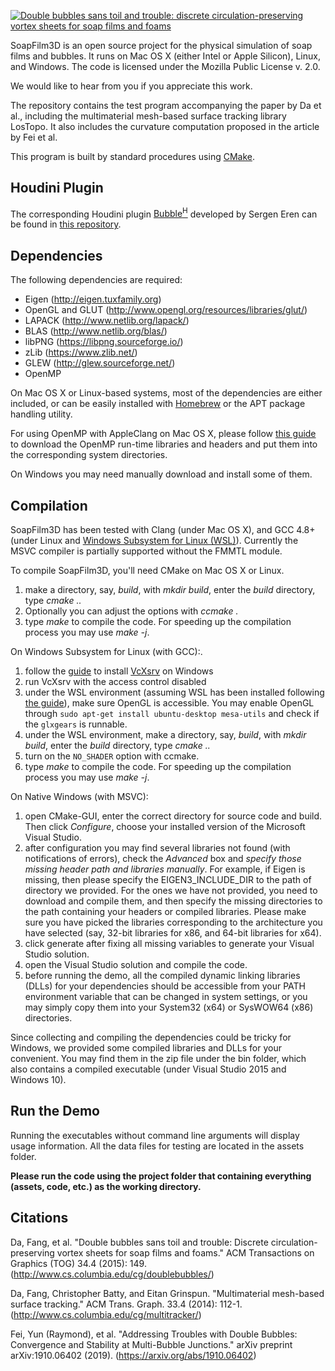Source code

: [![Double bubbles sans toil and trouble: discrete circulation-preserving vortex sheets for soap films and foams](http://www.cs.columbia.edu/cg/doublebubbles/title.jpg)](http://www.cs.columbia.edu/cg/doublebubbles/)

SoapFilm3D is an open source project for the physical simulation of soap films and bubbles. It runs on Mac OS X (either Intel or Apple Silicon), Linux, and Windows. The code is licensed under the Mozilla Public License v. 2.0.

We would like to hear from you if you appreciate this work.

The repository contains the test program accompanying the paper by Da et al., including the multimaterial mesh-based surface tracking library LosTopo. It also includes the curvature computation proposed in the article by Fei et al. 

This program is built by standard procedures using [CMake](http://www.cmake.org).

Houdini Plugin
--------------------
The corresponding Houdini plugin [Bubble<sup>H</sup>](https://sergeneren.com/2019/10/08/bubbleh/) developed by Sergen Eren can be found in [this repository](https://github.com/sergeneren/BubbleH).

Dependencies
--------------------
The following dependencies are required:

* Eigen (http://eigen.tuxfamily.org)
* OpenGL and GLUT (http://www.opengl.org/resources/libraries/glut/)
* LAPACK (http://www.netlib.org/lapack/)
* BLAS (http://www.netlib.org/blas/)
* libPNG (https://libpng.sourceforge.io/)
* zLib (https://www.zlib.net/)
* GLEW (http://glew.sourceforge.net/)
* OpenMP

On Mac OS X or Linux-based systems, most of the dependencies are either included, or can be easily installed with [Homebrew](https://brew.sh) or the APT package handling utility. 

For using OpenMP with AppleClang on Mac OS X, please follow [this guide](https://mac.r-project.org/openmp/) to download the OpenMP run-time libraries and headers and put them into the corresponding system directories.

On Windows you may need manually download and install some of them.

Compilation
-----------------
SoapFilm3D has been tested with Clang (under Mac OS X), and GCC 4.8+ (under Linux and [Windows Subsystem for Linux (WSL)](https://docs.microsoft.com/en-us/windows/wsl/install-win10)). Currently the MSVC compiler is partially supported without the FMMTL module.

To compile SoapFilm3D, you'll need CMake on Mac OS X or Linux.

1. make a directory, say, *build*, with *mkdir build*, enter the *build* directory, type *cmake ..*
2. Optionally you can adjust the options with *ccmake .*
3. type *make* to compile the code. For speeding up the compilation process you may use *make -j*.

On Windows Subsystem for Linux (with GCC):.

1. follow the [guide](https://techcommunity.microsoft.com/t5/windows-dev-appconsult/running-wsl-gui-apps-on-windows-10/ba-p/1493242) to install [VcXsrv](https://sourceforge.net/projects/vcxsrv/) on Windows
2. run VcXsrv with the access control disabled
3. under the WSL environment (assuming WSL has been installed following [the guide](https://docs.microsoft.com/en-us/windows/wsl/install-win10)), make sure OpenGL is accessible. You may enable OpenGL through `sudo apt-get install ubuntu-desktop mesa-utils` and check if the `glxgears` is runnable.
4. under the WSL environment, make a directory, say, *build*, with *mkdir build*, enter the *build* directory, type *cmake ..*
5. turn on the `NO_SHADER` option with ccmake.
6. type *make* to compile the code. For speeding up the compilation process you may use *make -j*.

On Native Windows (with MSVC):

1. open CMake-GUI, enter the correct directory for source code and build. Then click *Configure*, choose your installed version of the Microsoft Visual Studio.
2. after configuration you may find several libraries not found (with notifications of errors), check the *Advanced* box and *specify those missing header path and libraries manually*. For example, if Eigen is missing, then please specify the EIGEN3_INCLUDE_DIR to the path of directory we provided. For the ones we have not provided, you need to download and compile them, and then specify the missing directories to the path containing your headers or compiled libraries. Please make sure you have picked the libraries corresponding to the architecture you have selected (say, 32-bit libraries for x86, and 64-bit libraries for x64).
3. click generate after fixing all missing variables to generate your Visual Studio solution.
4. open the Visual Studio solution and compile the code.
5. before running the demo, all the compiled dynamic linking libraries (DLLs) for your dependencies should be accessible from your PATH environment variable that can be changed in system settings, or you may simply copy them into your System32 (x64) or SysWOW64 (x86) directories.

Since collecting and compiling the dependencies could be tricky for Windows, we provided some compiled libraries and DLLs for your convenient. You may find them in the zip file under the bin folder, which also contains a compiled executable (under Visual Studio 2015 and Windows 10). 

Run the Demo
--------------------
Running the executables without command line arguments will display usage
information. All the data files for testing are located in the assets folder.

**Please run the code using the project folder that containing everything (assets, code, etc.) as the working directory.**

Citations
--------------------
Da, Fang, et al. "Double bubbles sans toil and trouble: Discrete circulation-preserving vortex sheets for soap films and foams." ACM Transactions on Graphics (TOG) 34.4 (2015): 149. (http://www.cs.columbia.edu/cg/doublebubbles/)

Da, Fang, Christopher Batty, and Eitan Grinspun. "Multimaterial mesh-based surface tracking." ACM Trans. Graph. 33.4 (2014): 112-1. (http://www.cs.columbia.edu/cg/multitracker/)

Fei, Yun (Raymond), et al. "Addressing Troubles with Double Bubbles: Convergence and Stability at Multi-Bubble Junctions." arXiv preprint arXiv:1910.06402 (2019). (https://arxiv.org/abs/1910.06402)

___

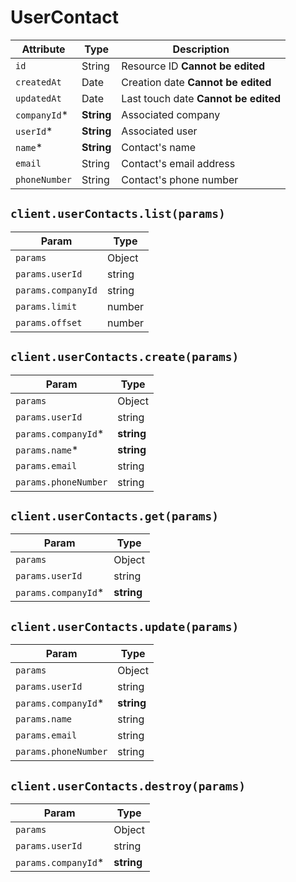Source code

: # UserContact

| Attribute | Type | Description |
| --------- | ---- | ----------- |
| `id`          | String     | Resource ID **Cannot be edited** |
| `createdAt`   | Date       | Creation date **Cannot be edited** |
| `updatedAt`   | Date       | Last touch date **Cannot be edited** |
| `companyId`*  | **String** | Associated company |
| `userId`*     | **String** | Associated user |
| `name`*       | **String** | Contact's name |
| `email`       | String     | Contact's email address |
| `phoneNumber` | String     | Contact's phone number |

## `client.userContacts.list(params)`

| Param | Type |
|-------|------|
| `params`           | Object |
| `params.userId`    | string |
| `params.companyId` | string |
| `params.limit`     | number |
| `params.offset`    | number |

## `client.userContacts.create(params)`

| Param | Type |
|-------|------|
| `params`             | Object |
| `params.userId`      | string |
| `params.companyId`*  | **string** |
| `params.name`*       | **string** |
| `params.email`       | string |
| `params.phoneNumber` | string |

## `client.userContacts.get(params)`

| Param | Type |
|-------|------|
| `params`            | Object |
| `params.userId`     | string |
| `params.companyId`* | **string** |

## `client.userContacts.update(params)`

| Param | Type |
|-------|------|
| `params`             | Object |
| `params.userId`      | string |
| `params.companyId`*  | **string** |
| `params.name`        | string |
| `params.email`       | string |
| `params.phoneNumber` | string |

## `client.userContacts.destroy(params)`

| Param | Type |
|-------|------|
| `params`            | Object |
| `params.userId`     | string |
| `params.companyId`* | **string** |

___

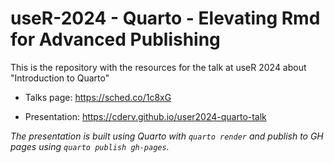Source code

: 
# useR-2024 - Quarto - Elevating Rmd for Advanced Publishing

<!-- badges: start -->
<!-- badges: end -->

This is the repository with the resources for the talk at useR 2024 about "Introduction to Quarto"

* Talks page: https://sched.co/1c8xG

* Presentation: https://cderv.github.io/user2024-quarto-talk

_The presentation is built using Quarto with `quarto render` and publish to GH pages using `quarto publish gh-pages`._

___

> **What needs to be done**
Search the entries for the string "installed" and copy each line where it occurs.

> **Solution below**
On Mac OS X or Linux-based systems, most of the dependencies are either included, or can be easily installed with [Homebrew](https://brew.sh) or the APT package handling utility. 
3. under the WSL environment (assuming WSL has been installed following [the guide](https://docs.microsoft.com/en-us/windows/wsl/install-win10)), make sure OpenGL is accessible. You may enable OpenGL through `sudo apt-get install ubuntu-desktop mesa-utils` and check if the `glxgears` is runnable.
1. open CMake-GUI, enter the correct directory for source code and build. Then click *Configure*, choose your installed version of the Microsoft Visual Studio.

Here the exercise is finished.